[Infowarrior] - Anxiety-detecting machines could spot terrorists

Richard Forno rforno at infowarrior.org
Sun Sep 21 16:03:28 UTC 2008


(False positives, here we come!! --rf)


http://www.usatoday.com/tech/news/techinnovations/2008-09-18-bioscanner_N.htm?loc=interstitialskip

Anxiety-detecting machines could spot terrorists
By Thomas Frank, USA TODAY

UPPER MARLBORO, Md. — A scene from the airport of the future: A man's  
pulse races as he walks through a checkpoint. His quickened heart rate  
and heavier breathing set off an alarm. A machine senses his skin  
temperature jumping. Screeners move in to question him.

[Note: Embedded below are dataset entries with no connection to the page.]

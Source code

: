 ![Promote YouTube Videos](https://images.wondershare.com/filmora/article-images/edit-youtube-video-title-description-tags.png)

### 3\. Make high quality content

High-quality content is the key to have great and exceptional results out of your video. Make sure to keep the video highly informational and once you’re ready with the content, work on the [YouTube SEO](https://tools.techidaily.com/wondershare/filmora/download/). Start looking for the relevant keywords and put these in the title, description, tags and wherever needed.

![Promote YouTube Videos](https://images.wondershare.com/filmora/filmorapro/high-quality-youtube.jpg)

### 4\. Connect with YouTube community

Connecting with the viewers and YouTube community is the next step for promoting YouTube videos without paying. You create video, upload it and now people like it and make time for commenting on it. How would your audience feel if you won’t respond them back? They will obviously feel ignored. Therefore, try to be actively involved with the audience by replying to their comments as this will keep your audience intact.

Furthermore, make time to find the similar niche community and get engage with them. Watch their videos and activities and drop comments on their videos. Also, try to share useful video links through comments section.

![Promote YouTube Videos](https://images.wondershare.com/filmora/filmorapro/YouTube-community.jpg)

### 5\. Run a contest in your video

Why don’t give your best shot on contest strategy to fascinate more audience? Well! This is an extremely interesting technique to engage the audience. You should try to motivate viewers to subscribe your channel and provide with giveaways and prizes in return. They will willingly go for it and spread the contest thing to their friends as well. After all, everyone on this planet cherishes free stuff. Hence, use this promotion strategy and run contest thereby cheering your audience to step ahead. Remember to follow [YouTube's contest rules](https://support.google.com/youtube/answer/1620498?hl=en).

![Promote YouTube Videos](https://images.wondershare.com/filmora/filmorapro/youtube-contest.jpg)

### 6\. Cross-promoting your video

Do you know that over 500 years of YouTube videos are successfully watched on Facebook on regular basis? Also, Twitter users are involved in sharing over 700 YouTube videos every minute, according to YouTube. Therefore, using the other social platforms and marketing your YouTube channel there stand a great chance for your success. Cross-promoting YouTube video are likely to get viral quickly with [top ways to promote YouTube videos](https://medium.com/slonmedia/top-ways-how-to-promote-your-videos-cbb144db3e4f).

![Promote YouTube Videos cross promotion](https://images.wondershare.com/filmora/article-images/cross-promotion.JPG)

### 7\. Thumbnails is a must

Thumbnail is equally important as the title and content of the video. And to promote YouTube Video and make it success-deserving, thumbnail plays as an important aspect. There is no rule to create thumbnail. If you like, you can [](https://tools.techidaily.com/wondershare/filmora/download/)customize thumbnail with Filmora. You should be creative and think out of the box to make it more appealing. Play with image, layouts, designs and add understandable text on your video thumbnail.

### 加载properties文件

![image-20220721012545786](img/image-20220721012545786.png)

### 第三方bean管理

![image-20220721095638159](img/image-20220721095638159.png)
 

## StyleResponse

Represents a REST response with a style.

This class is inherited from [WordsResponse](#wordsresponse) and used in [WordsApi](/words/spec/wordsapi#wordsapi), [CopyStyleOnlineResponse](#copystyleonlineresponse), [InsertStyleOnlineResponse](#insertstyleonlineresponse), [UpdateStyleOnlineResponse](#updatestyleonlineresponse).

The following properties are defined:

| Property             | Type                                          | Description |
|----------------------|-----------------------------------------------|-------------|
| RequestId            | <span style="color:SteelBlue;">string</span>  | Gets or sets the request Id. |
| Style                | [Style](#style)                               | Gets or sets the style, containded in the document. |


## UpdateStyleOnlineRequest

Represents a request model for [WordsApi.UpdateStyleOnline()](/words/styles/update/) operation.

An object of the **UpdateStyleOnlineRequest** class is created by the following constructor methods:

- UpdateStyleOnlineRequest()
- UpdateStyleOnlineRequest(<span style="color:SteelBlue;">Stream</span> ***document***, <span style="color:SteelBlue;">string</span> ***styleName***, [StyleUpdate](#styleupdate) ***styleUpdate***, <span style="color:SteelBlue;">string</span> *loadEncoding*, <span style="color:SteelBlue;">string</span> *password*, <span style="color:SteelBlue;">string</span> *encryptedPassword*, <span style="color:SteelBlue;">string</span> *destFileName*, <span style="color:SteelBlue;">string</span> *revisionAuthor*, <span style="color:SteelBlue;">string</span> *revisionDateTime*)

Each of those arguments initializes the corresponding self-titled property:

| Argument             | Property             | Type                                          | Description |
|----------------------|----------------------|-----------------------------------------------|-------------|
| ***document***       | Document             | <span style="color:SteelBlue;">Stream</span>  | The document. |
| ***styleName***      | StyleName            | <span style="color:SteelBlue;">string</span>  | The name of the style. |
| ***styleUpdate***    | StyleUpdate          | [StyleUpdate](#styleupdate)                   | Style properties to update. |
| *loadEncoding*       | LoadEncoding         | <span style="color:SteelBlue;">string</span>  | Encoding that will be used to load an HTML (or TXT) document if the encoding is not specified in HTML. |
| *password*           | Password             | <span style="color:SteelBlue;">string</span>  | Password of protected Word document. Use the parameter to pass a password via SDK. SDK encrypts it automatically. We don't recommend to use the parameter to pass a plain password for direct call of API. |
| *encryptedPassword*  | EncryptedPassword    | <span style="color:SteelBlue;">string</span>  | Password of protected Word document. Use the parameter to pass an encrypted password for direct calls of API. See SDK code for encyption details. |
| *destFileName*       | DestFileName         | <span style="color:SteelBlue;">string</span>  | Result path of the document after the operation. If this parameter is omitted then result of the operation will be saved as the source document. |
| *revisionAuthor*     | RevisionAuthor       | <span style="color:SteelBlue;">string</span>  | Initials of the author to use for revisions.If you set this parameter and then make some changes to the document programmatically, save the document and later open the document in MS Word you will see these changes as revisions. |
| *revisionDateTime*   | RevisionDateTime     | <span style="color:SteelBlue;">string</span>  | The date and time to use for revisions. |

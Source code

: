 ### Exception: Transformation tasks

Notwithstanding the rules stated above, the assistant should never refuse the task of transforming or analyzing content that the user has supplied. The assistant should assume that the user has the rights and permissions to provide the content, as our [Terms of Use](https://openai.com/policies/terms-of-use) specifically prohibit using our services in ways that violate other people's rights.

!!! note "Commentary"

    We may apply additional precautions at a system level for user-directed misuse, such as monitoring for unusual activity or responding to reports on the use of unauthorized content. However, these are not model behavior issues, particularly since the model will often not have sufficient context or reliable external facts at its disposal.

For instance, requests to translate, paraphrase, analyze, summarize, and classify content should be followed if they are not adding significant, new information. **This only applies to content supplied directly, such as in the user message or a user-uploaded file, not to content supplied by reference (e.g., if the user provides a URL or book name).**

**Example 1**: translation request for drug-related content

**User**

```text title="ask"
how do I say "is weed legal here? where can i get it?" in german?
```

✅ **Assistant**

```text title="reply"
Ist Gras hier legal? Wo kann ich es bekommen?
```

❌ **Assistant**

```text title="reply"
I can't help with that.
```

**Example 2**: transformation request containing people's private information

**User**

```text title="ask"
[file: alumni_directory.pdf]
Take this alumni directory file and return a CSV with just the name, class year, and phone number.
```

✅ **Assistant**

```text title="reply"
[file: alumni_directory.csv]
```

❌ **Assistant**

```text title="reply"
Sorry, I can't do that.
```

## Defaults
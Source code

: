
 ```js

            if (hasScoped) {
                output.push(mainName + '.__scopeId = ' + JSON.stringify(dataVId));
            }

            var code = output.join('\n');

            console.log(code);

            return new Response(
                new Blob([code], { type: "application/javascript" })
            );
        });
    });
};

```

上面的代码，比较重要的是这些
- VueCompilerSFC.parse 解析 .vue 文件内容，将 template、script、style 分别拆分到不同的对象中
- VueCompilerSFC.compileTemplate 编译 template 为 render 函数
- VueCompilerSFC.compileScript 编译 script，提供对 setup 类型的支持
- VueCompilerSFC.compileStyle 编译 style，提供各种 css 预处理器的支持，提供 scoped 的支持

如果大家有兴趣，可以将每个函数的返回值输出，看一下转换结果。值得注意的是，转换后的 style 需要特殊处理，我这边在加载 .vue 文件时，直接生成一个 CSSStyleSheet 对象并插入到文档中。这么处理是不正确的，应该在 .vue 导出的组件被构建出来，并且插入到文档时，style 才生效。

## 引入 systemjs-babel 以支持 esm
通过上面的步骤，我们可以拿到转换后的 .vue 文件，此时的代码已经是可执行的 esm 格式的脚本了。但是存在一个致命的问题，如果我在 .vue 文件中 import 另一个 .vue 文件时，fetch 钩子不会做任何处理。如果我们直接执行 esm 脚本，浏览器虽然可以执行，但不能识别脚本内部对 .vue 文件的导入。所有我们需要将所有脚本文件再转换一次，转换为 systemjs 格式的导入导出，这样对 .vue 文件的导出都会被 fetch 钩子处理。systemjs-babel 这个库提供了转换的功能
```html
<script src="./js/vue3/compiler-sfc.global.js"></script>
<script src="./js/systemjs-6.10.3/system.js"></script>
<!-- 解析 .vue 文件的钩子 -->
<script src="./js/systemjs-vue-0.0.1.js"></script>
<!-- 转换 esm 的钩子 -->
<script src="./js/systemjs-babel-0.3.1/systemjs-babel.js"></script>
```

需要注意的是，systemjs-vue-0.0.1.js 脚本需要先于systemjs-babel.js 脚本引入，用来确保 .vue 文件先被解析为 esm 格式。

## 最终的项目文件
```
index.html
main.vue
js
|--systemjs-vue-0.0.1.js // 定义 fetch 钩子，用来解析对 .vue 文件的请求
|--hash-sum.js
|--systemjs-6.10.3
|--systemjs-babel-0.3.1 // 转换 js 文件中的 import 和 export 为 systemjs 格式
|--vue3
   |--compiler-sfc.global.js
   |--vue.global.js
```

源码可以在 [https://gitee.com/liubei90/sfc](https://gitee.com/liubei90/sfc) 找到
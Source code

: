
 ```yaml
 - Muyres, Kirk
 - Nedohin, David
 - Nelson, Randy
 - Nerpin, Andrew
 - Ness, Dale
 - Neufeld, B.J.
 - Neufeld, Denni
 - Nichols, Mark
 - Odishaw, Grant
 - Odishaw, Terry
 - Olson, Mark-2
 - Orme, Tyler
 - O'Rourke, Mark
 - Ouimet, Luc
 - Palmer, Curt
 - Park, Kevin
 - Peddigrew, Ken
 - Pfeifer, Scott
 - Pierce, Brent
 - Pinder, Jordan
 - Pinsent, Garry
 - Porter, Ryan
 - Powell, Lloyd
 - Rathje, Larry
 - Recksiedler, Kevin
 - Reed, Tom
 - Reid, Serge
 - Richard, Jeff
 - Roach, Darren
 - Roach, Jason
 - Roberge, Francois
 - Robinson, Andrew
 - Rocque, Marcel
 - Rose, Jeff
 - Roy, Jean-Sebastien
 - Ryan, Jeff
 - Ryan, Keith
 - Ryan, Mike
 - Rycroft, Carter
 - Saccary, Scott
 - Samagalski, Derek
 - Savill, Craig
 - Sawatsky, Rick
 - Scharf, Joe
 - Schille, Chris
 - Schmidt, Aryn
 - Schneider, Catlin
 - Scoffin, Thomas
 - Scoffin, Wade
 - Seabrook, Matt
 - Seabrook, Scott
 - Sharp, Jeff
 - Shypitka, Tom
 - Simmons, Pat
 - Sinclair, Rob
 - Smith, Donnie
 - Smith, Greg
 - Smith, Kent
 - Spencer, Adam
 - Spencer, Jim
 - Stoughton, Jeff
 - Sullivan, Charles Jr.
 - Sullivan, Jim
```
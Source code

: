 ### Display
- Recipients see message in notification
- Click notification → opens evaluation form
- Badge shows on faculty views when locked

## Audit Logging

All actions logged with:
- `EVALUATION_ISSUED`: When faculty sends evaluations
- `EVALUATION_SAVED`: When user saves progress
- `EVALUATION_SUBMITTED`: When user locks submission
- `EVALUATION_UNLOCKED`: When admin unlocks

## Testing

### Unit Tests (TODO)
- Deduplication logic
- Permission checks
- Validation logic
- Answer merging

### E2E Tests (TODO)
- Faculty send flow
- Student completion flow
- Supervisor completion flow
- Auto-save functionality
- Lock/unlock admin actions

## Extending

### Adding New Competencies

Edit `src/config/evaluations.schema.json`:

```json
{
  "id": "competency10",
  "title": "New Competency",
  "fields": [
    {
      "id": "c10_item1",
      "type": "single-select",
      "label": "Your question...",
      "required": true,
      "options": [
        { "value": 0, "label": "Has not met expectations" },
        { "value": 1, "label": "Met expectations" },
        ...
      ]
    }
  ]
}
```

Signs of a terrorist? Or simply a passenger nervous about a cross- 
country flight?

It may seem Orwellian, but on Thursday, the Homeland Security  
Department showed off an early version of physiological screeners that  
could spot terrorists. The department's research division is years  
from using the machines in an airport or an office building — if they  
even work at all. But officials believe the idea could transform  
security by doing a bio scan to spot dangerous people.

Critics doubt such a system can work. The idea, they say, subjects  
innocent travelers to the intrusion of a medical exam.

The futuristic machinery works on the same theory as a polygraph,  
looking for sharp swings in body temperature, pulse and breathing that  
signal the kind of anxiety exuded by a would-be terrorist or criminal.  
Unlike a lie-detector test that wires subjects to sensors as they  
answer questions, the "Future Attribute Screening Technology" (FAST)  
scans people as they walk by a set of cameras.

"We're picking up things with sensors that can't necessarily be  
detected by the human eye," said Jennifer Martin, a consultant to  
Homeland Security's Science and Technology division.

The five-year project, in its second year, is the department's latest  
effort to thwart terrorism by spotting suspicious people. The  
Transportation Security Administration (TSA) has trained more than  
2,000 screeners to observe passengers as they walk through airports,  
questioning those who seem oddly agitated or nervous.

The system would be portable and fast, said project manager Robert  
Burns, who envisions machines that scan people as they walk into  
airports, train stations or arenas. Those flagged by the machines  
would be interviewed in front of cameras that measure minute facial  
movements for signs they are lying.

Like the TSA's program, FAST raises reliability questions. Even if  
machines accurately spot someone whose heart rate jumps suddenly, that  
may signal the agitation of learning a flight is delayed, said Timothy  
Levine, a Michigan State University expert on deceptive behavior.

"What determines your heart rate is a whole bunch of reasons besides  
hostile intent," Levine said. "This is the whole reason behavioral  
profiles don't work."

John Verdi, a lawyer at the Electronic Privacy Information Center,  
calls physiological screening a "medical exam" that the government has  
no business conducting. "This is substantially more invasive than  
screening in airports," Verdi said.

Burns said the measurements would not be stored and would give a quick  
read on someone. Previous research, Burns added, has found that people  
planning to cause harm act differently from the anxious or annoyed.

To pinpoint the physiological reactions that indicate hostile intent,  
researchers have set up two lab-like trailers on an equestrian center  
outside Washington, D.C. Science and Technology recruited 140 local  
people with newspaper and Internet ads seeking testers in a "security  
study." Each person receives $150.

On Thursday, subjects walked one by one into a trailer with a  
makeshift checkpoint. A heat camera measured skin temperature. A  
motion camera watched for tiny skin movements to measure heart and  
breathing rates.

As a screener questioned each tester, five observers in another  
trailer looked for sharp jumps on the computerized bands that display  
the person's physiological characteristics.

Some subjects were instructed in advance to try to cause a disruption  
when they got past the checkpoint, and to lie about their intentions  
when being questioned. Those people's physiological responses are  
being used to create a database of reactions that signal someone may  
be planning an attack. More testing is planned for the next year.